Dec 27, 2023
What Could LLM Do with Your Smartphone?
A look at AppAgent, a multimodal agent that learns to operate smartphone apps through tapping, swiping, screenshots, and memory.
Researchers from Tencent proposed AppAgent: Multimodal Agents as Smartphone Users, an approach that differs from existing phone assistants like Siri, which operates through system back-end access and function calls. Instead, they proposed an LLM agent that interacts with smartphone apps in a human-like manner, using tapping and swiping on the screen.
How it works?
The process involves two steps: an exploration phase where the agent interacts with apps through pre-defined actions and learns from their outcomes; second, the deployment phase were the agent uses acquired knowledge to perform a task.
Exploration Phase
In this phase, the agent figures out the app's functionality via trial-and-error interactions and observing outcomes. It uses different actions and observes the resulting changes in the app interface to understand how it works. The LLM agent attempts to figure out the functions of UI elements and the effects of specific actions by analyzing screenshots before and after each action (Actions: tap, long press, swipe on elements, text input, back navigation). This information is then compiled into a document that records the effects of actions applied to different elements. When a UI element is acted upon multiple times, the agent will update the document based on past documents and current observations to improve quality.
Deployment Phase
The agent implements a systematic, step-by-step methodology for task execution. In each step, the agent is first tasked with providing its observations of the current UI, followed by articulating its thought process concerning the task and current observations. In each step the agent has access to a screenshot of the current UI and a dynamically generated document detailing the functions of UI elements and the actions' effects on the current UI page, and prompts with possible actions. Finally, after all that observing and planning the agent proceeds to execute actions by invoking available functions. After each action, the agent summarizes the interaction history and the actions taken during the current step. This information is incorporated into the next prompt, which provides the agent with a form of memory.
Results
The approach was evaluated on 50 tasks across 10 diverse apps including Google Maps, Twitter, Telegram, YouTube, email, shopping, and even image editing. Results showed that agents can effectively handle a wide variety of high-level tasks on unfamiliar apps with success rates from 73.3% to 95.6% depending on how the exploration phase was performed. The best results were achieved with manually crafted documents (when the exploration phase is omitted and a human built a document), second place for watching human demos, and last place by auto exploration.
Conclusions
The key innovation is the learning approach: agent learns to use apps via autonomous exploration or observing human demos. This approach eliminates the need for system back-end access which adds to security, and flexibility aspects. The proposed exploration-based learning strategy allows the agent to adapt to new applications with unfamiliar user interfaces, making it a versatile tool for various tasks. Additionally, the code is made open on GitHub. It is worth noticing, that the high differences in results between the AutoExploartion and manually crafted documents suggest that the exploration phase can be further improved, potentially leading to much better results.

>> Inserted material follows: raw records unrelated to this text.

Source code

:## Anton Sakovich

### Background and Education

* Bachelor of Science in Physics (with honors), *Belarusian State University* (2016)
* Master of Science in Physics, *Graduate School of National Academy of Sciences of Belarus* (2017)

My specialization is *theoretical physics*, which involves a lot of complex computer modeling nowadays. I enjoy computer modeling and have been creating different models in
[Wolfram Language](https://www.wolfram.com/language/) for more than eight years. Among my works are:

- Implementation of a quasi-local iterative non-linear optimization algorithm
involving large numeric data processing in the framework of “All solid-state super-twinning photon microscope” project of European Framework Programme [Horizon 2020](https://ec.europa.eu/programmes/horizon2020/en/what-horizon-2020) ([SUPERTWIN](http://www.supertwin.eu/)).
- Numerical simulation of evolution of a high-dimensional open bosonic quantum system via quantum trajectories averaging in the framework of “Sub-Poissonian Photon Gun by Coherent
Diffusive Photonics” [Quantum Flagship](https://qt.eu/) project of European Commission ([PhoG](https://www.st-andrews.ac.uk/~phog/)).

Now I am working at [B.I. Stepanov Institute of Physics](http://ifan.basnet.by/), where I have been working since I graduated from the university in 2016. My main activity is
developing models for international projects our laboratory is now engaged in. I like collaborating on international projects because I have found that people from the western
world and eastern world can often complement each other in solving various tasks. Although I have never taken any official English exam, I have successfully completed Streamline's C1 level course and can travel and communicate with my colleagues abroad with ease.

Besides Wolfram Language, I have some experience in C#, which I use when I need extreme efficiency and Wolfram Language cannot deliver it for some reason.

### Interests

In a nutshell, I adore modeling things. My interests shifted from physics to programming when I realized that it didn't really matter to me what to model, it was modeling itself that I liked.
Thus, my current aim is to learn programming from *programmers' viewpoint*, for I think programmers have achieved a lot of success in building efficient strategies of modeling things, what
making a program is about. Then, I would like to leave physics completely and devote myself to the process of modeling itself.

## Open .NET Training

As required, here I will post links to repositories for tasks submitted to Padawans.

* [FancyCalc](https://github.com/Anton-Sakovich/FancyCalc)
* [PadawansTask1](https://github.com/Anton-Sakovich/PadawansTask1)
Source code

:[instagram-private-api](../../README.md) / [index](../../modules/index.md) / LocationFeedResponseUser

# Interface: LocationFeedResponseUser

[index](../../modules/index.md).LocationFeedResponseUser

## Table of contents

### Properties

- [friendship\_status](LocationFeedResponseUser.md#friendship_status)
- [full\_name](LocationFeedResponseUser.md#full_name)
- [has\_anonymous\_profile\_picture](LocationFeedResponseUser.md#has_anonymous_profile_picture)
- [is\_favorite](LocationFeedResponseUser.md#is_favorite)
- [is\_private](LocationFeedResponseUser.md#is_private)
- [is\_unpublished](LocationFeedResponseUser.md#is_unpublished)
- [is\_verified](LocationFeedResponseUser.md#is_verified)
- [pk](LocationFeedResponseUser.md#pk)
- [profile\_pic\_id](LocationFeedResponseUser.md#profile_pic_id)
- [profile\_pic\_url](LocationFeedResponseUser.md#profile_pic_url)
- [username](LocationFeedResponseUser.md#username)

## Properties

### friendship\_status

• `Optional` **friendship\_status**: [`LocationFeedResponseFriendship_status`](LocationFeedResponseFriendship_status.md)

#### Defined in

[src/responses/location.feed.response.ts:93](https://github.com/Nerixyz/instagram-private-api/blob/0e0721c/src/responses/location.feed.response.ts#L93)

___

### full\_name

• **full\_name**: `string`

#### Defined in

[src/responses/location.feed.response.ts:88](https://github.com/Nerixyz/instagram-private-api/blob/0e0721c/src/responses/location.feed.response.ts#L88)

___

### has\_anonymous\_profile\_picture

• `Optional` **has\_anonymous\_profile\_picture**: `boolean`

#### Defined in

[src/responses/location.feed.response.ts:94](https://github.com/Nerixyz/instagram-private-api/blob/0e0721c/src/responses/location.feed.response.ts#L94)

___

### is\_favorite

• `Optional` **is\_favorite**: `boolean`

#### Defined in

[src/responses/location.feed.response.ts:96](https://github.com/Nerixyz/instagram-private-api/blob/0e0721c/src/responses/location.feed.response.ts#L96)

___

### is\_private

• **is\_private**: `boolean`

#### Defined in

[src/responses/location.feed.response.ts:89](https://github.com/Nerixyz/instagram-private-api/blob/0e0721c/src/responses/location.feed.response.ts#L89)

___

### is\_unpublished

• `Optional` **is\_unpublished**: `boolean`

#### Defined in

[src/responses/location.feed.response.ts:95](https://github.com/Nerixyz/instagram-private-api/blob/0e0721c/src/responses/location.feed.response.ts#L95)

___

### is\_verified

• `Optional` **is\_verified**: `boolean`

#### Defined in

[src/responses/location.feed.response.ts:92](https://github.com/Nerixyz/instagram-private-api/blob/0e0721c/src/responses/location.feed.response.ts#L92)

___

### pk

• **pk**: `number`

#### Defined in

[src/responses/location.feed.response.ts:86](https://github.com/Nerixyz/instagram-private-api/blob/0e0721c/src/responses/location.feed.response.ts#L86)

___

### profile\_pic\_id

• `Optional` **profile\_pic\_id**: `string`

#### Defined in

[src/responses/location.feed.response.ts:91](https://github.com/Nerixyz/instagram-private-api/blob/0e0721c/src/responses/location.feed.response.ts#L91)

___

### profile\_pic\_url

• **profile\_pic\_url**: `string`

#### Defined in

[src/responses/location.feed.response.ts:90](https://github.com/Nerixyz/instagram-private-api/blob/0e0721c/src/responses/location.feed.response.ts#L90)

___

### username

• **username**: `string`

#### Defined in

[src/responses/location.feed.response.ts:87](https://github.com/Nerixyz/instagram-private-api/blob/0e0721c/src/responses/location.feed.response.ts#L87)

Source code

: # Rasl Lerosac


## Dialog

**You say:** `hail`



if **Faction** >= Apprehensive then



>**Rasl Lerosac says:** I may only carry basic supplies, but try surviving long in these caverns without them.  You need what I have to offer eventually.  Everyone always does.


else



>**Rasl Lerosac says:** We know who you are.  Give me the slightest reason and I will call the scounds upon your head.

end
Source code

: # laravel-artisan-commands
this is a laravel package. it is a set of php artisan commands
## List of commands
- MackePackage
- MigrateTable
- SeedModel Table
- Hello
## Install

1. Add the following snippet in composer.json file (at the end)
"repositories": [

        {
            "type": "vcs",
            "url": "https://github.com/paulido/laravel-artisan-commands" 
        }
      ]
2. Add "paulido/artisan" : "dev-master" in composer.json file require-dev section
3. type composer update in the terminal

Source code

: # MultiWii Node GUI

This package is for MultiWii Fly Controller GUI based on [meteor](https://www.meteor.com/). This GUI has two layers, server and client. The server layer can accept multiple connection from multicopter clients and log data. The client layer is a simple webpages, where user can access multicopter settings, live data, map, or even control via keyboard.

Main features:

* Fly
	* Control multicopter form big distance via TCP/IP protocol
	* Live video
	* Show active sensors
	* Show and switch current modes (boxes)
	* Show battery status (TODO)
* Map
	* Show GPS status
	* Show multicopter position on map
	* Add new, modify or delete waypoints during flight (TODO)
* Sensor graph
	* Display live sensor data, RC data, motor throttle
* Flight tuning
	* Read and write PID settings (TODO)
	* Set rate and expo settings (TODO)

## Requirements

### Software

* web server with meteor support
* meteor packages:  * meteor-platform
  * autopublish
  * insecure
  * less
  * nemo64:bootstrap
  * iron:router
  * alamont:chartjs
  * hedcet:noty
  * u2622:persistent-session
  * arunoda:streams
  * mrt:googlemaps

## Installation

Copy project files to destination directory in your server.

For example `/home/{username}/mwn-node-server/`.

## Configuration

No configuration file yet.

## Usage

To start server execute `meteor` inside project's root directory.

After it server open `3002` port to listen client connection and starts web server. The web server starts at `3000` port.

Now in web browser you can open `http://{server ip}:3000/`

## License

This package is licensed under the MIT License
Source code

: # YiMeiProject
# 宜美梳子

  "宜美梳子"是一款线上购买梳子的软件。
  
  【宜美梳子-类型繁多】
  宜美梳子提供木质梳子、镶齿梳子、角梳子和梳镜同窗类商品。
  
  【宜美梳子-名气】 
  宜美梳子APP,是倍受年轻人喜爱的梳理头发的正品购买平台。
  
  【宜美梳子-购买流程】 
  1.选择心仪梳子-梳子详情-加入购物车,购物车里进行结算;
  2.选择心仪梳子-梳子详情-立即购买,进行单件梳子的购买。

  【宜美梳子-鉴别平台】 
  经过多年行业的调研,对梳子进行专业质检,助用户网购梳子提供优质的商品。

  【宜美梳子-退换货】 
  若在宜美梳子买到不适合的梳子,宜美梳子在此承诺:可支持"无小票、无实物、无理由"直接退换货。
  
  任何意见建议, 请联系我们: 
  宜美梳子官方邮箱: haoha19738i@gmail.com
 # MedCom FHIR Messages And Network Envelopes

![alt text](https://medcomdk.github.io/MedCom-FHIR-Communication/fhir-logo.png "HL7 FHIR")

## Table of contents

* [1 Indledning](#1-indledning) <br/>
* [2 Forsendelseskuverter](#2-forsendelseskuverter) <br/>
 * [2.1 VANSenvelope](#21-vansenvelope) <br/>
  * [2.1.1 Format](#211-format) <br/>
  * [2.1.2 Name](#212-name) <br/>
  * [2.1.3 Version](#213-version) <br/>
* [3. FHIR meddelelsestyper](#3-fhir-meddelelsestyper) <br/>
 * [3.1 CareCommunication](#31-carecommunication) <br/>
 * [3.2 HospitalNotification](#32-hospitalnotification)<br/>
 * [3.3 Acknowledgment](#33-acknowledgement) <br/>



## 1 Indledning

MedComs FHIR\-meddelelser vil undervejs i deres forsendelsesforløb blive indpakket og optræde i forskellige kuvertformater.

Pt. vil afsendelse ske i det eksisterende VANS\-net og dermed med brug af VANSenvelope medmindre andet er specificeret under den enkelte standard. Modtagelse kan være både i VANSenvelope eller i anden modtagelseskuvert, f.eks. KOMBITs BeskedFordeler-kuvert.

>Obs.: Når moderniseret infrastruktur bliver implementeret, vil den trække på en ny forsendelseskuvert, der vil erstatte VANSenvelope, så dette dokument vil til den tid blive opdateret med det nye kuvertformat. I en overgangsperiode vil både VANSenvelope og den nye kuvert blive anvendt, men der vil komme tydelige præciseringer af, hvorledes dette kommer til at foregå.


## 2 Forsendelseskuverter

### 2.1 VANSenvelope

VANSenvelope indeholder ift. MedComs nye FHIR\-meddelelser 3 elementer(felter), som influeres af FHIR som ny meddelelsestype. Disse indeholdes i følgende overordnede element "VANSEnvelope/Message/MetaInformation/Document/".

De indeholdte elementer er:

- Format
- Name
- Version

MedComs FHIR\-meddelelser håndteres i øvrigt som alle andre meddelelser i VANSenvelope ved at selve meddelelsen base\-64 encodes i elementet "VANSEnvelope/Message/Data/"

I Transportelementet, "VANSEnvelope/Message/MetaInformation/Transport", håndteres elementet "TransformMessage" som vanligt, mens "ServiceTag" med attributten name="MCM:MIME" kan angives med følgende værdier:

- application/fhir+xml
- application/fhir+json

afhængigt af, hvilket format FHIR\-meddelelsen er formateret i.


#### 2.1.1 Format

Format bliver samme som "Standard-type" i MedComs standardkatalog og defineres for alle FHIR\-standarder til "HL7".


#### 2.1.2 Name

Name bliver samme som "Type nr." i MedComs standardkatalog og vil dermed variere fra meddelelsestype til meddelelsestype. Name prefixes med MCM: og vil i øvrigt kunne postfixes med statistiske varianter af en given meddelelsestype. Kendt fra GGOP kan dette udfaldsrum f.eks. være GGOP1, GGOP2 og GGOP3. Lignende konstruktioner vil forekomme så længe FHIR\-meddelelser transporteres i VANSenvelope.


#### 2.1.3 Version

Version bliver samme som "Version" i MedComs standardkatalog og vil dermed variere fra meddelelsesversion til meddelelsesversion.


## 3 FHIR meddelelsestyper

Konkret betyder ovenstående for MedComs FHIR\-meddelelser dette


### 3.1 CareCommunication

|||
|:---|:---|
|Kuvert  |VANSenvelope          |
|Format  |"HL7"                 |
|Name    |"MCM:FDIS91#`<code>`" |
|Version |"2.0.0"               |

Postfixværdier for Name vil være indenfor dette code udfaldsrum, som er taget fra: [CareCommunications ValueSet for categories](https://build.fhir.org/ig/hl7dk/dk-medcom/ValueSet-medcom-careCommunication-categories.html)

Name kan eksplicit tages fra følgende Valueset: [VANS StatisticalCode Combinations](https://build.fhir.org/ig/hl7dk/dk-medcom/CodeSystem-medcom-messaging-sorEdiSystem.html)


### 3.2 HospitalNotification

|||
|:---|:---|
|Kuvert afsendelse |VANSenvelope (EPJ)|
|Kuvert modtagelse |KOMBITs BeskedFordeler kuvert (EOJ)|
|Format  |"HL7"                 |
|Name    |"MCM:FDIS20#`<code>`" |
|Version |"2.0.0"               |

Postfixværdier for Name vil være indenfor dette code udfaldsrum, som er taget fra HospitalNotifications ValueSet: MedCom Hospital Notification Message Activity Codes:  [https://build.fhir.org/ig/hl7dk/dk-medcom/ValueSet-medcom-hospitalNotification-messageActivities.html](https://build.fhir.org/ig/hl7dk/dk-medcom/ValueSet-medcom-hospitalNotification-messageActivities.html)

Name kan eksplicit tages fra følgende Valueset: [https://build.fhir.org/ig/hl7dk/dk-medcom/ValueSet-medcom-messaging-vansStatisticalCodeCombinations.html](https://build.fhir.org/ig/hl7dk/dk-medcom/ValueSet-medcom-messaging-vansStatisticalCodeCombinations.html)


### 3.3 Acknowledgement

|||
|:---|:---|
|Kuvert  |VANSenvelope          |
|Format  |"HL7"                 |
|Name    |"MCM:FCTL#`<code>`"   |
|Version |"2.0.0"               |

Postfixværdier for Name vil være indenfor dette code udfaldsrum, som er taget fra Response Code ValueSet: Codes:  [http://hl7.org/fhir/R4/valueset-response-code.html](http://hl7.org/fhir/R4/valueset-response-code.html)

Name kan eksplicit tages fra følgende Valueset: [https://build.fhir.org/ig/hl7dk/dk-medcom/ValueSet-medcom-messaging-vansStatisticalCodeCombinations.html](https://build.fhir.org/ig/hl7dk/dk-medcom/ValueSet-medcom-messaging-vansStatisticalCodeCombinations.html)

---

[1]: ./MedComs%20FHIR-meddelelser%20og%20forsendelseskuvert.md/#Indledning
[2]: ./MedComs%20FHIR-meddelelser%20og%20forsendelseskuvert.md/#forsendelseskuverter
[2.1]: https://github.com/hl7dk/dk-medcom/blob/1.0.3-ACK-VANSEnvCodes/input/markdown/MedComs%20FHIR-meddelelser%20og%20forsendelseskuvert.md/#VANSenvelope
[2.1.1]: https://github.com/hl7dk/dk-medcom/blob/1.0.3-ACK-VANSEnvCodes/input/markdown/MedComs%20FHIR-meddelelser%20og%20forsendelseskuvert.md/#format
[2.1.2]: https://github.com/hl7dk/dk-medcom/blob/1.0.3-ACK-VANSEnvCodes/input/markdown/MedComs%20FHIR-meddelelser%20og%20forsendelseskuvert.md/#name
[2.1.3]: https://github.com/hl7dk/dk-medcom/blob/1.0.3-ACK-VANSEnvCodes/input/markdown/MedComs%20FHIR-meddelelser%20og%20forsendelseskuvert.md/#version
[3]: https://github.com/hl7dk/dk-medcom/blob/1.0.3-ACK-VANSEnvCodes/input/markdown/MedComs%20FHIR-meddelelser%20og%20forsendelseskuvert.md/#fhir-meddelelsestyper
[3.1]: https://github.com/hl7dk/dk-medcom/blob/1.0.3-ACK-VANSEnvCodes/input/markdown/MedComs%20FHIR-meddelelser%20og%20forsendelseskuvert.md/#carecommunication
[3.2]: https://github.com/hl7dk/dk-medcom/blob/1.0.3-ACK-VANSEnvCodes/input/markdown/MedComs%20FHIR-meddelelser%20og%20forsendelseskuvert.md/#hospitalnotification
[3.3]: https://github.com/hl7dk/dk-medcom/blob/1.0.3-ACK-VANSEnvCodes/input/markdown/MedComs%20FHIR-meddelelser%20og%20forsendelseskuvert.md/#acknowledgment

However, the swiping/tapping approach itself is not as novel as the authors suggest, as a similar approach was proposed in the paper "Empowering LLM to use Smartphone for Intelligent Task Automation" in August 2023. The main components included a functionality-aware UI representation method that helped LLM understand the UI, exploration-based memory injection techniques that augment the app-specific domain knowledge of LLM, and a multi-granularity query optimization module that reduces the cost of model inference. Sounds similar right? Still, both papers are worth exploring, as they show how we can use LLM's to operate on different devices, without connecting it to the backend.